Day 1 | 20 September
Environmental Defenders as Levers of Change Supporting Climate Action and Responsible Business Practice
The triple planetary crisis of climate change, pollution and biodiversity loss represents the single greatest human rights challenge of our era. The Intergovernmental Panel on Climate Change has found that climate change is affecting every region in the world, and at least 3.3 billion people are highly vulnerable to its impacts. In Asia and the Pacific, climate-related disasters severely affected more than 57 million people in 2021, with more than 18 million people in India alone being severely impacted by floods and cyclones. Persons in vulnerable situations may experience heightened exposure and vulnerability to climate-induced human rights harms. People who are disproportionately at risk from the adverse impacts of climate change and environmental harm may include indigenous peoples, local communities, peasants, migrants, children, women, persons with disabilities, people living in small island developing States and least developed countries, persons living in conditions of water scarcity, desertification, land degradation and drought, and others in vulnerable situations who are at risk of being left behind.
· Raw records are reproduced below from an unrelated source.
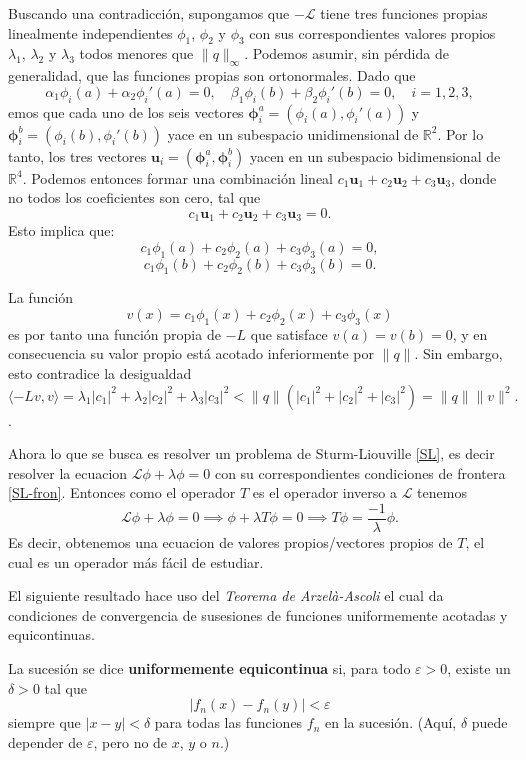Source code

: \documentclass[main.tex]{subfiles}
\begin{document}
Buscando una contradicción, supongamos que $-\mathcal{L}$ tiene tres funciones propias linealmente independientes $\phi_1$, $\phi_2$ y $\phi_3$ con sus correspondientes valores propios $\lambda_1$, $\lambda_2$ y $\lambda_3$ todos menores que $\|q\|_{\infty}$. Podemos asumir, sin pérdida de generalidad, que las funciones propias son ortonormales. Dado que
\[
\alpha_1 \phi_i(a) + \alpha_2 \phi_i'(a) = 0, \quad \beta_1 \phi_i(b) + \beta_2 \phi_i'(b) = 0, \quad i = 1,2,3,
\]
emos que cada uno de los seis vectores $\boldsymbol{\phi}^{a}_{i}=(\phi_i(a), \phi_i'(a))$ y $\boldsymbol{\phi}^{b}_{i}=(\phi_i(b), \phi_i'(b))$ yace en un subespacio unidimensional de $\mathbb{R}^2$. Por lo tanto, los tres vectores $\mathbf{u}_i = (\boldsymbol{\phi}_i^{a},\boldsymbol{\phi}_i^{b})$ yacen en un subespacio bidimensional de $\mathbb{R}^4$. Podemos entonces formar una combinación lineal $c_1 \mathbf{u}_1 + c_2 \mathbf{u}_2 + c_3 \mathbf{u}_3$, donde no todos los coeficientes son cero, tal que
\[
c_1 \mathbf{u}_1 + c_2 \mathbf{u}_2 + c_3 \mathbf{u}_3 = 0.
\]
Esto implica que:
\[
c_1 \phi_1(a) + c_2 \phi_2(a) + c_3 \phi_3(a) = 0,
\]
\[
c_1 \phi_1(b) + c_2 \phi_2(b) + c_3 \phi_3(b) = 0.
\]

La función
\[
v(x) = c_1 \phi_1(x) + c_2 \phi_2(x) + c_3 \phi_3(x)
\]
es por tanto una función propia de $-L$ que satisface $v(a) = v(b) = 0$, y en consecuencia su valor propio está acotado inferiormente por $\|q\|$. Sin embargo, esto contradice la desigualdad
\[
\langle -L v, v \rangle = \lambda_1 |c_1|^2 + \lambda_2 |c_2|^2 + \lambda_3 |c_3|^2 < \|q\|(|c_1|^2 + |c_2|^2 + |c_3|^2) = \|q\| \|v\|^2.
\]
\QED.

Ahora lo que se busca es resolver un problema de Sturm-Liouville \ref{SL}, es decir resolver la ecuacion $\mathcal{L}\phi+\lambda\phi=0$ con su correspondientes condiciones de frontera \ref{SL-fron}. Entonces como el operador $T$ es el operador inverso a $\mathcal{L}$ tenemos
\[
\mathcal{L}\phi+\lambda\phi=0\implies\phi+\lambda T\phi=0\implies T\phi=\frac{-1}{\lambda}\phi.
\]
Es decir, obtenemos una ecuacion de valores propios/vectores propios de $T$, el cual es un operador más fácil de estudiar.

\obs El siguiente resultado hace uso del \emph{Teorema de Arzelà-Ascoli} el cual da condiciones de convergencia de susesiones de funciones uniformemente acotadas y equicontinuas.

\begin{def.}
La sucesión se dice \textbf{uniformemente equicontinua} si, para todo $\varepsilon > 0$, existe un $\delta > 0$ tal que
\[
|f_n(x) - f_n(y)| < \varepsilon
\]
siempre que $|x - y| < \delta$ para todas las funciones $f_n$ en la sucesión. (Aquí, $\delta$ puede depender de $\varepsilon$, pero no de $x$, $y$ o $n$.)
\end{def.}
\end{document}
Land and environmental defenders play a vital role as levers of change in protecting these climate-critical forests and ecosystems and standing up for communities and individuals who are disproportionately impacted by environmental harm. For many years, land and environmental defenders have been at the front line defending against the causes and impacts of the climate, pollution and biodiversity crisis. They have been advocates for sustainable practices and rights based development. Environmental defenders also play a vital and legitimate role holding duty bearers responsible for unsustainable practices which have resulted in violations of all peoples right to a safe, clean, healthy and sustainable environment.
Many environmental human rights defenders raise concerns about large development projects that affect access to land and livelihoods, and the rights of indigenous peoples and/or local communities. Environmental defenders can be key partners for business, government and other development partners to support rights based and just transition and a sustainable future. Despite their important role in supporting sustainable development, their bravery and leadership, people working to protect the planet, often risk with their own lives for their advocacy and actions. In 2020, Global witness recorded 227 murdered land and environmental defenders. Business and human rights resources center also published data which demonstrates that among the 615 attacks they tracked in 2021, nearly 70% were against climate, land and environmental human rights defenders.
The UNGPs recognize the critical role of human rights defenders as part of the business and human rights ecosystem. The UN Working Group on Business and Human Rights recently released guidance on ensuring respect for human rights defenders. The guidance unpacks for States and business the normative and practical implications of the Guiding Principles on Business and Human Rights in relation to protecting and respecting the vital work of human rights defenders.
The key objectives of this session are to:
Identify Increase understanding of participants on the crucial role and contributions of EHRDs in supporting responsible business practice, climate actions and just transition.
Raising awareness of the situation of EHRDs in the region and discuss concrete recommendations on actions needed to partner with, support, promote and protect EHRDs.
Sharing information concerning good practices, tools and initiatives to provide a positive, safe and enabling environment in which EHRDs can operate free from violence, threats, hindrance and insecurity.
Panelists will reflect on the following questions:
What is the role of EHRDs in supporting climate action and environmental protection?
What are the trends of challenges and drivers of attacks against human rights defenders working in the area of climate and environment protection?
What are the key recommendations of the UN Working Group on Business and Human Rights guidance to ensure respect for human rights defenders and how business entities integrate them in their operation?